*** Opening Records to process ***

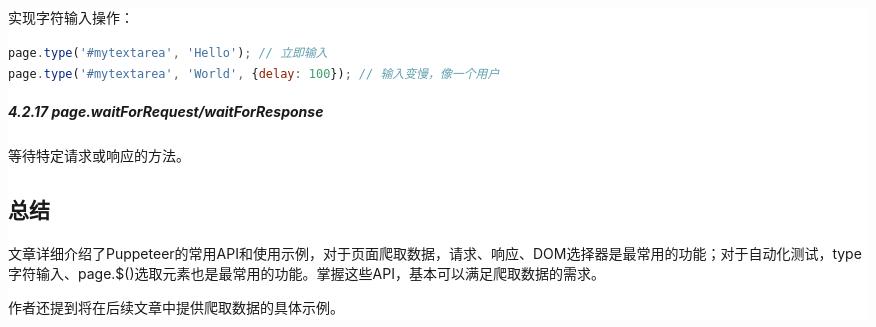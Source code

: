 实现字符输入操作：

```javascript
page.type('#mytextarea', 'Hello'); // 立即输入
page.type('#mytextarea', 'World', {delay: 100}); // 输入变慢，像一个用户
```

##### 4.2.17 page.waitForRequest/waitForResponse

等待特定请求或响应的方法。

## 总结

文章详细介绍了Puppeteer的常用API和使用示例，对于页面爬取数据，请求、响应、DOM选择器是最常用的功能；对于自动化测试，type字符输入、page.$()选取元素也是最常用的功能。掌握这些API，基本可以满足爬取数据的需求。

作者还提到将在后续文章中提供爬取数据的具体示例。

*** Closing Records to process ***

What to work on: Lines with "mytextarea": find them in the data and copy each one.

Expected answer:
page.type('#mytextarea', 'Hello'); // 立即输入
page.type('#mytextarea', 'World', {delay: 100}); // 输入变慢，像一个用户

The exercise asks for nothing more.